Il y a, en premier lieu, une visée historique (p. 10). Il s’agit d’établir la place et le rôle de Bauer dans la genèse et le déclin du mouvement Jeune hégélien. Or, suivant Dufour, ce rôle n’est pas négligeable, dans la mesure où Bauer serait à la fois l’initiateur du mouvement et l’un de ses fossoyeurs. En effet, si Bauer n’est pas le premier à user de l’expression « Jeunes hégéliens », il est le premier à s’en revendiquer explicitement. D’abord utilisée par le critique Heinrich Leo pour dénoncer les disciples de Hegel qui voulaient faire de ce dernier un penseur de l’athéisme et de la révolution sociale, cette étiquette sera d’abord rejetée par les premiers Jeunes hégéliens, comme David Friedrich Strauss ou Arnold Ruge, soulignant la compatibilité de leur vue avec la foi protestante et l’État prussien. Bauer serait au contraire le premier, en 1841, à assumer pleinement cette étiquette et à opérer un « retournement du stigmate », suivant l’expression d’Emmanuel Renault, que Dufour reprend à son tour (p. 49). Mais la « très courte vie » (p. 60) du Jeune hégélianisme prendrait subitement fin en 1842, à la suite de la querelle des Freien, ces Jeunes hégéliens berlinois accusés de faire feu de tout bois et de critiquer sans vergogne, avec la volonté assumée de faire « scandale », à la fois l’État, la religion, la famille et la propriété. Là encore, le rôle de Bauer est, aux yeux de Dufour, central. Celui-ci « dissout l’unité du groupe » (p. 208) en refusant d’être le médiateur entre les tenants du compromis libéral (Marx et Ruge) qui, à l’époque, cherchent à promouvoir un message susceptible de parler à la bourgeoisie libérale, sans faire les frais de la censure, et les Freien auxquels Bauer appartient, sans pour autant partager leur position générale sur l’État ou la propriété, par exemple.

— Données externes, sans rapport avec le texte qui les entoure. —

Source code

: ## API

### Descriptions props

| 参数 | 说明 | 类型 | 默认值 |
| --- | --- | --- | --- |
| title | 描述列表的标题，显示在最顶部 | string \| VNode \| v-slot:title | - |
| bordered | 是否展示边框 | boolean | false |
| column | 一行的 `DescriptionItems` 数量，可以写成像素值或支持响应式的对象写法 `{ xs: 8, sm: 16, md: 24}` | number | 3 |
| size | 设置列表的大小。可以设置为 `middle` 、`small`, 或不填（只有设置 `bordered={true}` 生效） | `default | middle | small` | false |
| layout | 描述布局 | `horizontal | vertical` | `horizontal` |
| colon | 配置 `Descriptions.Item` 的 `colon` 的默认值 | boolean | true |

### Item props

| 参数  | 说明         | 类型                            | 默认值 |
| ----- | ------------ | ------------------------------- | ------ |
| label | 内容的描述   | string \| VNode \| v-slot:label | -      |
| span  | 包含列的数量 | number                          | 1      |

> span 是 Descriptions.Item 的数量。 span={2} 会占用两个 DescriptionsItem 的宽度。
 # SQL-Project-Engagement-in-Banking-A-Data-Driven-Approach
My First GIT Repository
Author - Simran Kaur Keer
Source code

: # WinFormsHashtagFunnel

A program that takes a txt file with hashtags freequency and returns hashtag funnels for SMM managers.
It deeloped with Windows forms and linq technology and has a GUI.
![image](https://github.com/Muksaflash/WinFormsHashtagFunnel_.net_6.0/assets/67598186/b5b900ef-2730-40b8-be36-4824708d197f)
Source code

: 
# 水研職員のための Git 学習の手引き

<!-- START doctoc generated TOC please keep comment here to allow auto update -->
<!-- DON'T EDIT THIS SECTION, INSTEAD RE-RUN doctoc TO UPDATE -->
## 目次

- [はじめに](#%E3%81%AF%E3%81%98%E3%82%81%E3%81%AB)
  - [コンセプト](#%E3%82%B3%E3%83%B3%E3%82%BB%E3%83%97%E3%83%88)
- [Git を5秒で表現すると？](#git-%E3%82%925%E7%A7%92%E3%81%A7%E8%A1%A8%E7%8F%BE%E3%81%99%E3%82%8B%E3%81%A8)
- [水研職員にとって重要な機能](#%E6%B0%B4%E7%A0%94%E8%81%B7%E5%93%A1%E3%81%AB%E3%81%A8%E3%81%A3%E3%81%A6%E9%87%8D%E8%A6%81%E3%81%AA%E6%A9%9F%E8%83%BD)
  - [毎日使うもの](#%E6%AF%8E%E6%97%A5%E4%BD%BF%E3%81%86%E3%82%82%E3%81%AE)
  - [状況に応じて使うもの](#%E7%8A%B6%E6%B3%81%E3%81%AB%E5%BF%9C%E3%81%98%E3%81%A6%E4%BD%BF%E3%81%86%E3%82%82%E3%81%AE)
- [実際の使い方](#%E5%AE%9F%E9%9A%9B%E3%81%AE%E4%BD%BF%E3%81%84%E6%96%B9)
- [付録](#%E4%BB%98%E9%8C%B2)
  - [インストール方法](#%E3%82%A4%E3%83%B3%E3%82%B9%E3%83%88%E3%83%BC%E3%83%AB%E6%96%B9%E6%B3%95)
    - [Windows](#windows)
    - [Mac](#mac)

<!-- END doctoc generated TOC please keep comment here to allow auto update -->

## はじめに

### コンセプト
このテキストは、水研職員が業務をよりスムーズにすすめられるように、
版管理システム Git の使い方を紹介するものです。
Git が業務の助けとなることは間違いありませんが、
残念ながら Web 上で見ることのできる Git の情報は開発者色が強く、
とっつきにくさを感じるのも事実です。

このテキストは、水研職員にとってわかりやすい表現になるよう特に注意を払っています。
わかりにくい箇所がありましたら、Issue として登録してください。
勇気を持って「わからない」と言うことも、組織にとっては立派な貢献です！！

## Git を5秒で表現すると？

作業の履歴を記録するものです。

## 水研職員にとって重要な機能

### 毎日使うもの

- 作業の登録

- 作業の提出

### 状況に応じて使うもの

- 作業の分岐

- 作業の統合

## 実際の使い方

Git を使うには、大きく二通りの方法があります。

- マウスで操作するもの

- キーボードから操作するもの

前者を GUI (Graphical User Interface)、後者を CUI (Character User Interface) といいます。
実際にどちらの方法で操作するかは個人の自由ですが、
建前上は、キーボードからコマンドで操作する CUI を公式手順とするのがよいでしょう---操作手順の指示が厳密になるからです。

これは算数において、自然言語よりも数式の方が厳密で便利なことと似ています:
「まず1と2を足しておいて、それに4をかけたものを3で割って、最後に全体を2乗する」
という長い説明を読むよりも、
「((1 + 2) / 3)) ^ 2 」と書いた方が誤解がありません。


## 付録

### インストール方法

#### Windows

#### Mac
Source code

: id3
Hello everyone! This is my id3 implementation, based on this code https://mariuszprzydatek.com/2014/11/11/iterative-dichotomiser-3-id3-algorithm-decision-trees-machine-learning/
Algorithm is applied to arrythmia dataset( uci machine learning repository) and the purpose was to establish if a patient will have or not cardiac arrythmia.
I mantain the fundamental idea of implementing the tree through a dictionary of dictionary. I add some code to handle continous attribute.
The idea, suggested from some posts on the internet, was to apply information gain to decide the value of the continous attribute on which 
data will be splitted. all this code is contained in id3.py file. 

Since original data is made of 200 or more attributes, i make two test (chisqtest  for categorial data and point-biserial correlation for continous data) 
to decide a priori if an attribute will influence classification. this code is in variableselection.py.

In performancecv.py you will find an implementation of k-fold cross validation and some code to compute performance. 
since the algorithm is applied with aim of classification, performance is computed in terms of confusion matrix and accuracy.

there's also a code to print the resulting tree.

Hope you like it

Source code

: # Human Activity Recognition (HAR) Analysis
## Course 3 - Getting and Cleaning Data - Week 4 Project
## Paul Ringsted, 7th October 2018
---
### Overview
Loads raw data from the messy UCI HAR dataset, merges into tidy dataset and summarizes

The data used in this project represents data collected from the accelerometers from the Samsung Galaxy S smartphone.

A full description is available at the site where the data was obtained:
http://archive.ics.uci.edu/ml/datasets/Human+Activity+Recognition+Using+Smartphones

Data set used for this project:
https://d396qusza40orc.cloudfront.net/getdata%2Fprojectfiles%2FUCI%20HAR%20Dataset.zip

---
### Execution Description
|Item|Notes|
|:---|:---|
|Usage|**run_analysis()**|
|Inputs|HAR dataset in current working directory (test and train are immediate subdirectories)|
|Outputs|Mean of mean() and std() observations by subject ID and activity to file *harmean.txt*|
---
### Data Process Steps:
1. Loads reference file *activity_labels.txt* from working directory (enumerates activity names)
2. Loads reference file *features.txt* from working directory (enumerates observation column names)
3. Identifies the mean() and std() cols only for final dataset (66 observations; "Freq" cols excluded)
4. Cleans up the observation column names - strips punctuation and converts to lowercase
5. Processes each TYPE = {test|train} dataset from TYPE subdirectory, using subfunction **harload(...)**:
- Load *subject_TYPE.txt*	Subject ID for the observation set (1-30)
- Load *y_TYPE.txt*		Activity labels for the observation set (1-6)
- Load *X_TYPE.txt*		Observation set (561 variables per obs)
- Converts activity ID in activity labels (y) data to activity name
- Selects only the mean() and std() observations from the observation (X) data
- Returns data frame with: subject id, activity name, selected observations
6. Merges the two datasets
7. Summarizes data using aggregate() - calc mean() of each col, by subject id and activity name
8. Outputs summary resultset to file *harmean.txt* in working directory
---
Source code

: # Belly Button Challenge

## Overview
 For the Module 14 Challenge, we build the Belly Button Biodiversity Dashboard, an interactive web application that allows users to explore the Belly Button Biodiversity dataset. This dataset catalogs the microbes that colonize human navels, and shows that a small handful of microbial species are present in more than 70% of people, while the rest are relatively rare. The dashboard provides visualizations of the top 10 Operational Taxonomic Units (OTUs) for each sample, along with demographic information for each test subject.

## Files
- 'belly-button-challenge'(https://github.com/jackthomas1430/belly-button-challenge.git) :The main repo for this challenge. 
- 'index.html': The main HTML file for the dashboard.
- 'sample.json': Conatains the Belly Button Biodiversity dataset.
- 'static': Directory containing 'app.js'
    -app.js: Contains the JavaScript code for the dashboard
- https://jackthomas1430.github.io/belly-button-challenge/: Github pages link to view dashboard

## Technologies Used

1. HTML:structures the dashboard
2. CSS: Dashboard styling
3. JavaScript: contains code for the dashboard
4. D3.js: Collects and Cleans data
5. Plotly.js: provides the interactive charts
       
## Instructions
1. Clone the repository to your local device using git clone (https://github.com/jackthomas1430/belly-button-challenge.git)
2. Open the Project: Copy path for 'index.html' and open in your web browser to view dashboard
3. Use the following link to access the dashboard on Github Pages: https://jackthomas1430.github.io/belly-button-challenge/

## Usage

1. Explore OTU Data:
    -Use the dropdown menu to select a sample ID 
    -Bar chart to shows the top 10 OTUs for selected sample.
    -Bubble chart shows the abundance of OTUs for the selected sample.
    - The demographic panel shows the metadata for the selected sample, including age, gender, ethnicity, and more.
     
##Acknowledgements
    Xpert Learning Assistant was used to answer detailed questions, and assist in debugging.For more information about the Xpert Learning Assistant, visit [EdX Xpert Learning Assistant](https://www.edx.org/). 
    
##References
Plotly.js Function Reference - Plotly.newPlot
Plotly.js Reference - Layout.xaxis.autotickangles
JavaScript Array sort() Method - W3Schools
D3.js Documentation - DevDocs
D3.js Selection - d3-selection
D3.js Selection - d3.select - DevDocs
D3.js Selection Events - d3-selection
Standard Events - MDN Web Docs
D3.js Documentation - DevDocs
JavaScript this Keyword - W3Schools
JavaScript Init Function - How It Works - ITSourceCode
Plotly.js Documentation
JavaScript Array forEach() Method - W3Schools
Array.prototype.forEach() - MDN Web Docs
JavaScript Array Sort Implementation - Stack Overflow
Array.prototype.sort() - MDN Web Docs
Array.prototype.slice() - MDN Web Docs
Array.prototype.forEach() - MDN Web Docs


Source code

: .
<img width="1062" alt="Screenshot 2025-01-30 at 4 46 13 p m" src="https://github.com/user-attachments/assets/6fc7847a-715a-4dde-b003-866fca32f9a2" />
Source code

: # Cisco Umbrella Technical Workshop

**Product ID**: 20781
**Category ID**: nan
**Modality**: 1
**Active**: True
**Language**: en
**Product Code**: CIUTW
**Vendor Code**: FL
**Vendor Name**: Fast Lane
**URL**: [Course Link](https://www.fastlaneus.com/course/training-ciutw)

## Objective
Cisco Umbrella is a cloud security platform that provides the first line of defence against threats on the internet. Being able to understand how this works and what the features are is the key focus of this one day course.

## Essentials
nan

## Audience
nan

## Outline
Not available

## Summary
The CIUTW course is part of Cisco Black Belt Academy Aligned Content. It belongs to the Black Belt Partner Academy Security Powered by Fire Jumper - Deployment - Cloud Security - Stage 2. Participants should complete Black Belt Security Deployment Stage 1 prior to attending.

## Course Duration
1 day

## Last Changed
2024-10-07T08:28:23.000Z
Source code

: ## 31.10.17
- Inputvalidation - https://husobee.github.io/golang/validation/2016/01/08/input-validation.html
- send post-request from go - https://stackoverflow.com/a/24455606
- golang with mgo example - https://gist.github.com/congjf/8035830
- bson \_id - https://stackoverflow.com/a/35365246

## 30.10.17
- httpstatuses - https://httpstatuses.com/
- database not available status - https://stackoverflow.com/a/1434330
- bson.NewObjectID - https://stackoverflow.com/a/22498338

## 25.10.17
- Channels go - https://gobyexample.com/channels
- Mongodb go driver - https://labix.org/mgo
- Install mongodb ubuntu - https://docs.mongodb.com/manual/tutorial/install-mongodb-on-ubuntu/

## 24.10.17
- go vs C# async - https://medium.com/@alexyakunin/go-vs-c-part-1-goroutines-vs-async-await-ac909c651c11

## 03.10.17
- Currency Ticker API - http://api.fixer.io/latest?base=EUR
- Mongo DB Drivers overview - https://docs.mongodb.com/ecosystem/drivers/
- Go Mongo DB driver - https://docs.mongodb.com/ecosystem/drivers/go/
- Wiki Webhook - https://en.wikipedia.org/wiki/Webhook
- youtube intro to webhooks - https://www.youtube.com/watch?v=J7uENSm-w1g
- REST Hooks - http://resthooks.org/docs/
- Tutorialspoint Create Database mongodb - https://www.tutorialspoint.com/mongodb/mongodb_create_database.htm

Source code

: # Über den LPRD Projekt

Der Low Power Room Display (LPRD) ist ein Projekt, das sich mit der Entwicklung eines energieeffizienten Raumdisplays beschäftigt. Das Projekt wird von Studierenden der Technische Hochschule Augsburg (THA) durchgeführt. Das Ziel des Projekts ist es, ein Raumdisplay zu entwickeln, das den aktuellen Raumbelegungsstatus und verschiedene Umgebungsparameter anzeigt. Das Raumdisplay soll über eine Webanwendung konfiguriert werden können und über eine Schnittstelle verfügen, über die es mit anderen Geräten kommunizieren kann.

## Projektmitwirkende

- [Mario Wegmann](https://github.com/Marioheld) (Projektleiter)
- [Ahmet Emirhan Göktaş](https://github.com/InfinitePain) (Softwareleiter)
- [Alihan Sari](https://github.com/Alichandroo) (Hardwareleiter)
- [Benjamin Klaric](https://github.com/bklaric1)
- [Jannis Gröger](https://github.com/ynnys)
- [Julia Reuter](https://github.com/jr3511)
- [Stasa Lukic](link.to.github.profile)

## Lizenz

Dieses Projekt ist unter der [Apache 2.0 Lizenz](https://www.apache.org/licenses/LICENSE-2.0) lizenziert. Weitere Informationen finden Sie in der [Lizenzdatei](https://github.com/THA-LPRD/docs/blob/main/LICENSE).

Cette dimension historique de l’ouvrage, en réhabilitant la figure de Bauer dans l’histoire du mouvement Jeune hégélien, fait certainement oeuvre utile. Elle peut cependant apparaître par moments comme passablement contraignante. C’est ainsi que Dufour écrit en conclusion qu’« on ne peut plus parler de « Jeune hégélianisme » après la querelle des Freien, du moins au sens fort et véritable du terme » (p. 208). Autrement dit, cette expression ne serait valable que pour la courte période allant de 1841 à 1842, puisque, par la suite, « l’expression disparaît complètement du champ lexical des représentants du groupe » (p. 71). Se pose dès lors un problème historiographique intéressant — et peut-être inédit dans l’histoire de la philosophie — que l’auteur discute (p. 51 ss), mais ne résout pas entièrement à nos yeux. Si le terme de « Jeunes hégéliens » tombe en effet rapidement en désuétude chez ceux-là mêmes qui s’en revendiquaient, il est néanmoins repris et son sens élargi par les historiens s’intéressant à cette époque et à cette constellation d’auteurs possédant trois foyers, à Berlin, Halle et Königsberg (p. 56-57). Doit-on dès lors délimiter le Jeune hégélianisme à la brève période où le terme est effectivement en usage chez les auteurs mêmes qu’il sert à désigner ? Selon un tel critère, bien des -ismes devraient être mis hors d’usage d’un point de vue historique. Ou bien doit-on concéder des limites plus larges au Jeune hégélianisme[3], au risque d’en donner un contour plus flou et potentiellement changeant selon le commentateur ou l’historien ? Il semble que c’est pour éviter un tel flou, voire un tel arbitraire, que Dufour a choisi sa posture. On peut malgré tout se demander si cette dernière ne crée pas, en fin de compte, autant de difficultés qu’elle n’en résout.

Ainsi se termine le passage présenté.